USA Today bestselling author Robin Schone shares a tale of a man and a woman in a notorious club, who learn how very dangerous desires of the flesh can be.

Claudia Dain heats up this collection with the story of two voyeuristic young courtesans who might just take part in a very public seduction at the theatre.

Allyson James has a card-playing, cunning widower and a desperate young widow learn that passion is the ultimate wild card.

And finally, Shiloh Walker introduces a short story of a woman saved by a shapeshifter. Now, if only she could think of a way to repay him…

Rarely does such blush-worthy, heated erotica exist—and almost never all in one book.

No, Jack decided as he looked for some sign of the girl he remembered, Mercy wasn’t well at all.  She sat in the parlor, a delicate porcelain tea cup held in one hand.  She’d been holding it for some time and had yet to take a drink.

Mercy stared outside, but Jack suspected she wasn’t seeing the lovely gardens or the vast sprawl of land.  She just sat and stared and the lack of movement was almost as disturbing as the lack of emotion.

In all the time he had known Mercy Harper, he’d never seen her go more than a few minutes without jumping out of her seat, or running around, and chattering like a blue jay. The stillness and the silence bothered him a great deal. She was too contained, too controlled.

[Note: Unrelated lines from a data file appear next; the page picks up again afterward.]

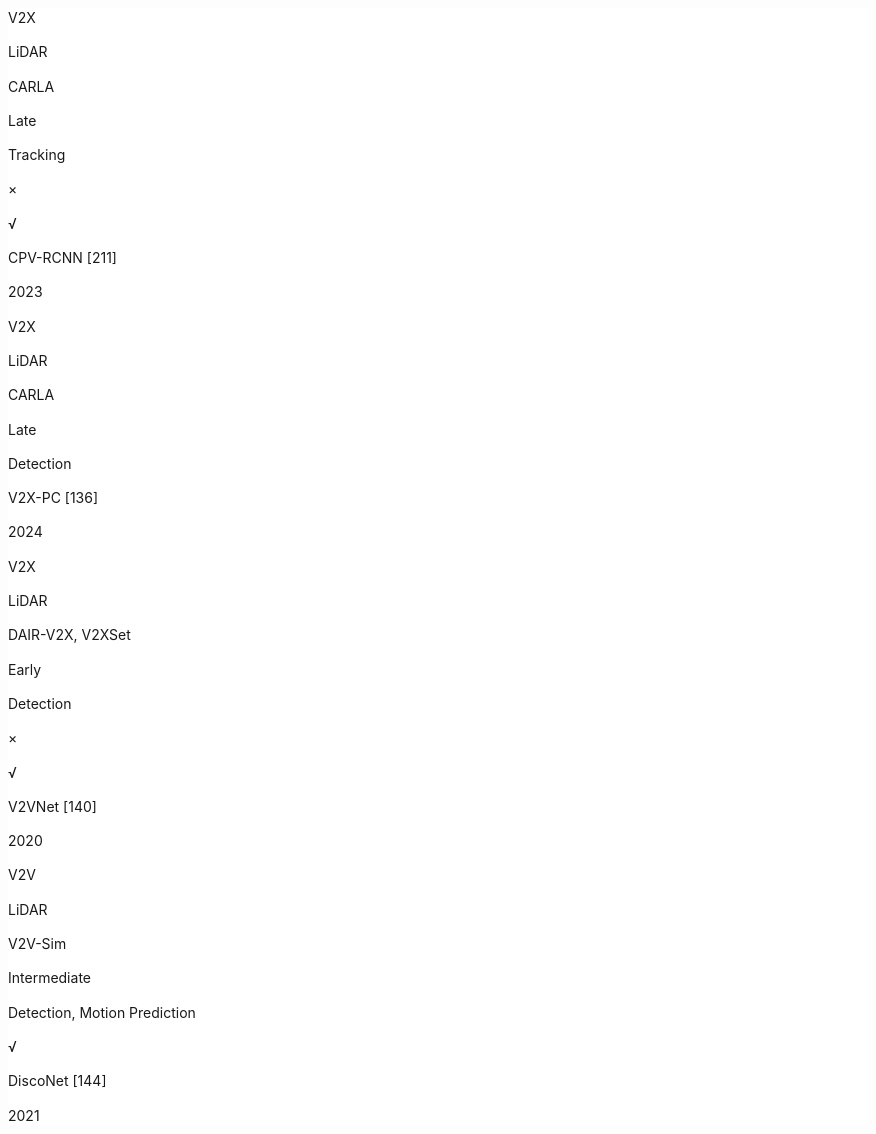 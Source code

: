 V2X

LiDAR

CARLA

Late

Tracking

×

√

CPV-RCNN \[211\]

2023

V2X

LiDAR

CARLA

Late

Detection

V2X-PC \[136\]

2024

V2X

LiDAR

DAIR-V2X, V2XSet

Early

Detection

×

√

V2VNet \[140\]

2020

V2V

LiDAR

V2V-Sim

Intermediate

Detection, Motion Prediction

√

DiscoNet \[144\]

2021
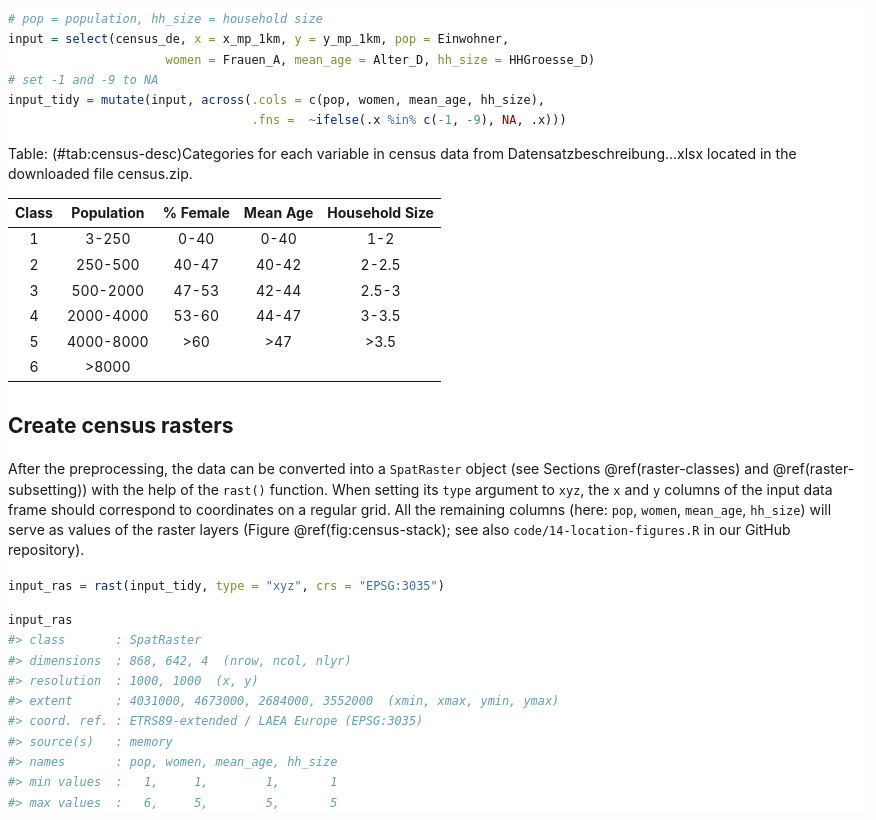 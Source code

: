 
``` r
# pop = population, hh_size = household size
input = select(census_de, x = x_mp_1km, y = y_mp_1km, pop = Einwohner,
                      women = Frauen_A, mean_age = Alter_D, hh_size = HHGroesse_D)
# set -1 and -9 to NA
input_tidy = mutate(input, across(.cols = c(pop, women, mean_age, hh_size), 
                                  .fns =  ~ifelse(.x %in% c(-1, -9), NA, .x)))
```



Table: (\#tab:census-desc)Categories for each variable in census data from Datensatzbeschreibung...xlsx located in the downloaded file census.zip.

| Class | Population | % Female | Mean Age | Household Size |
|:-----:|:----------:|:--------:|:--------:|:--------------:|
|   1   |   3-250    |   0-40   |   0-40   |      1-2       |
|   2   |  250-500   |  40-47   |  40-42   |     2-2.5      |
|   3   |  500-2000  |  47-53   |  42-44   |     2.5-3      |
|   4   | 2000-4000  |  53-60   |  44-47   |     3-3.5      |
|   5   | 4000-8000  |   >60    |   >47    |      >3.5      |
|   6   |   >8000    |          |          |                |



## Create census rasters

After the preprocessing, the data can be converted into a `SpatRaster` object (see Sections \@ref(raster-classes) and \@ref(raster-subsetting)) with the help of the `rast()` function.
When setting its `type` argument to `xyz`, the `x` and `y` columns of the input data frame should correspond to coordinates on a regular grid.
All the remaining columns (here: `pop`, `women`, `mean_age`, `hh_size`) will serve as values of the raster layers (Figure \@ref(fig:census-stack); see also `code/14-location-figures.R` in our GitHub repository).


``` r
input_ras = rast(input_tidy, type = "xyz", crs = "EPSG:3035")
```


``` r
input_ras
#> class       : SpatRaster 
#> dimensions  : 868, 642, 4  (nrow, ncol, nlyr)
#> resolution  : 1000, 1000  (x, y)
#> extent      : 4031000, 4673000, 2684000, 3552000  (xmin, xmax, ymin, ymax)
#> coord. ref. : ETRS89-extended / LAEA Europe (EPSG:3035) 
#> source(s)   : memory
#> names       : pop, women, mean_age, hh_size 
#> min values  :   1,     1,        1,       1 
#> max values  :   6,     5,        5,       5
```
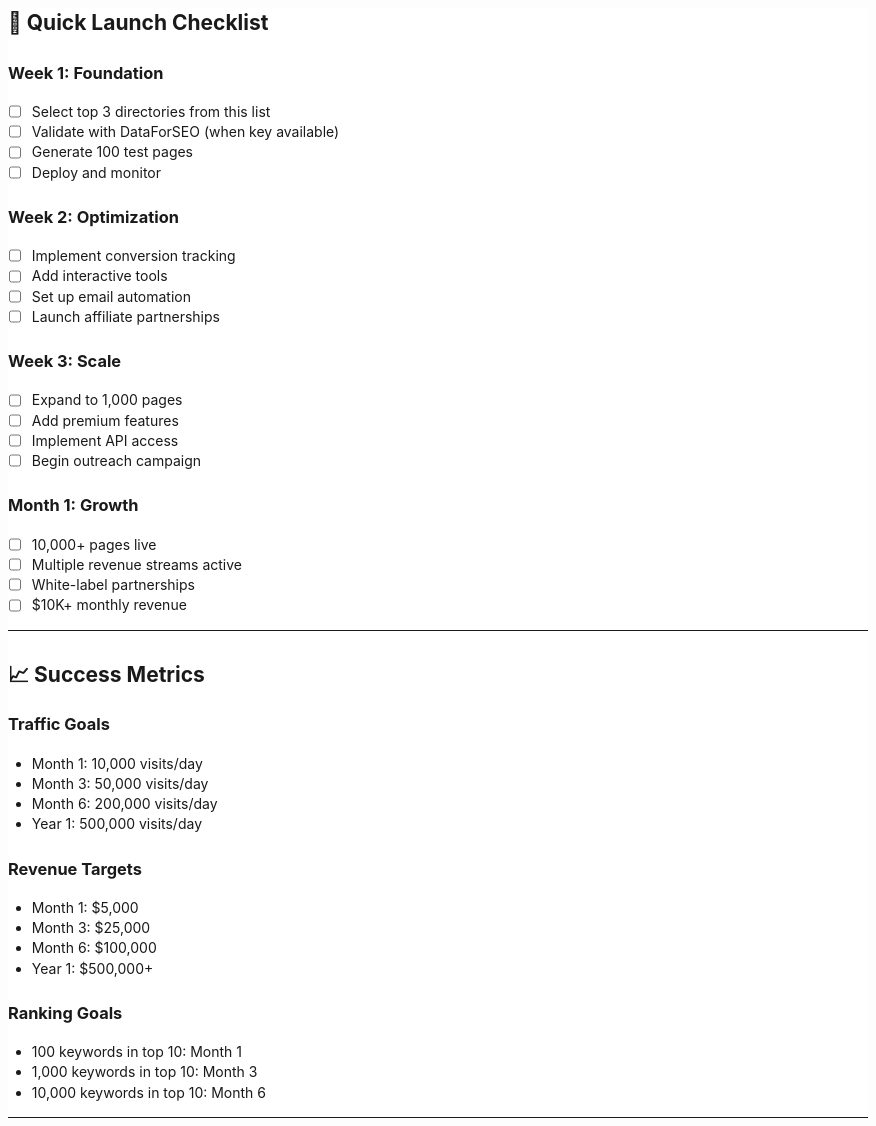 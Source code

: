
## 🚀 Quick Launch Checklist

### Week 1: Foundation
- [ ] Select top 3 directories from this list
- [ ] Validate with DataForSEO (when key available)
- [ ] Generate 100 test pages
- [ ] Deploy and monitor

### Week 2: Optimization
- [ ] Implement conversion tracking
- [ ] Add interactive tools
- [ ] Set up email automation
- [ ] Launch affiliate partnerships

### Week 3: Scale
- [ ] Expand to 1,000 pages
- [ ] Add premium features
- [ ] Implement API access
- [ ] Begin outreach campaign

### Month 1: Growth
- [ ] 10,000+ pages live
- [ ] Multiple revenue streams active
- [ ] White-label partnerships
- [ ] $10K+ monthly revenue

---

## 📈 Success Metrics

### Traffic Goals
- Month 1: 10,000 visits/day
- Month 3: 50,000 visits/day
- Month 6: 200,000 visits/day
- Year 1: 500,000 visits/day

### Revenue Targets
- Month 1: $5,000
- Month 3: $25,000
- Month 6: $100,000
- Year 1: $500,000+

### Ranking Goals
- 100 keywords in top 10: Month 1
- 1,000 keywords in top 10: Month 3
- 10,000 keywords in top 10: Month 6

---
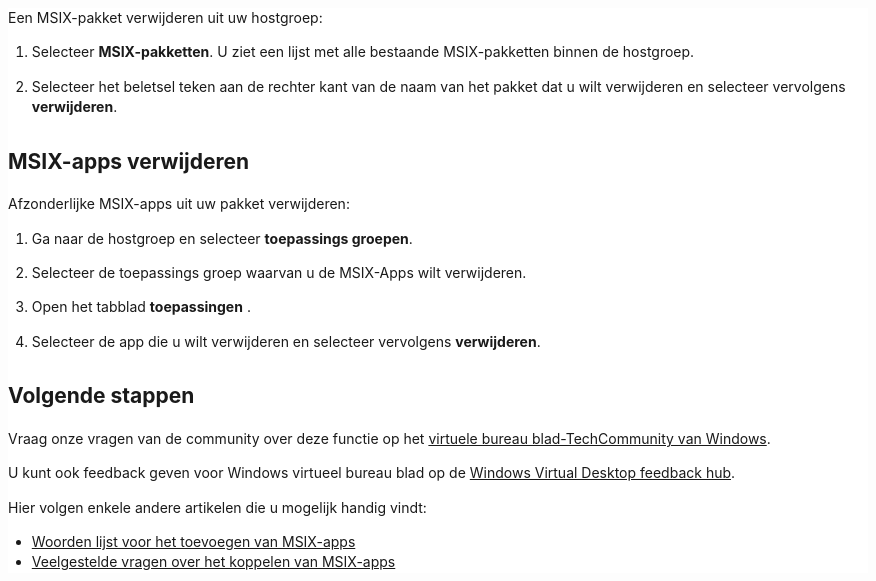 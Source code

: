 Een MSIX-pakket verwijderen uit uw hostgroep:

1. Selecteer **MSIX-pakketten**.  U ziet een lijst met alle bestaande MSIX-pakketten binnen de hostgroep.

2. Selecteer het beletsel teken aan de rechter kant van de naam van het pakket dat u wilt verwijderen en selecteer vervolgens **verwijderen**.

## <a name="remove-msix-apps"></a>MSIX-apps verwijderen

Afzonderlijke MSIX-apps uit uw pakket verwijderen:

1. Ga naar de hostgroep en selecteer **toepassings groepen**.

2. Selecteer de toepassings groep waarvan u de MSIX-Apps wilt verwijderen.

3. Open het tabblad **toepassingen** .

4. Selecteer de app die u wilt verwijderen en selecteer vervolgens **verwijderen**.

## <a name="next-steps"></a>Volgende stappen

Vraag onze vragen van de community over deze functie op het [virtuele bureau blad-TechCommunity van Windows](https://techcommunity.microsoft.com/t5/Windows-Virtual-Desktop/bd-p/WindowsVirtualDesktop).

U kunt ook feedback geven voor Windows virtueel bureau blad op de [Windows Virtual Desktop feedback hub](https://support.microsoft.com/help/4021566/windows-10-send-feedback-to-microsoft-with-feedback-hub-app).

Hier volgen enkele andere artikelen die u mogelijk handig vindt:

- [Woorden lijst voor het toevoegen van MSIX-apps](app-attach-glossary.md)
- [Veelgestelde vragen over het koppelen van MSIX-apps](app-attach-faq.md)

He’d expect her to try scalping him when he had told her that he was there to watch over her.  But instead of lashing out at him, she had politely smiled.  “I appreciate the intent, Jack, but I am perfectly fine.”  It was too—polite.  Mercy didn’t trouble herself with niceties.

“Regardless, I gave Richard my word,” Jack said.  He sat on a silk covered chair that seemed as though it would break under his weight.  Mercy sat across the room.  In the pretty, feminine parlor, she should have looked out of place in her breeches and waistcoat.

She didn’t, though.  There was something innately feminine about her, something that had just been beginning to bloom when he had left.  The swell of her hips and the curve of her backside drew his eye and he kept having to remind himself that he was here to watch over her, not ogle her.

It wasn’t something he had counted on. In the years since he had left Williamsburg, he hadn’t often thought of Mercy, but when he did, he thought of the wily, demanding child with tangled hair, big eyes and a mean streak.  A wide mean streak.

It was taking some time to acclimate himself to this sad, solemn eyed woman. With the loss of her husband and brother, that sadness was to be expected.  And if she hadn’t plugged him with silver, he could have accepted that sad, somber exterior without a qualm.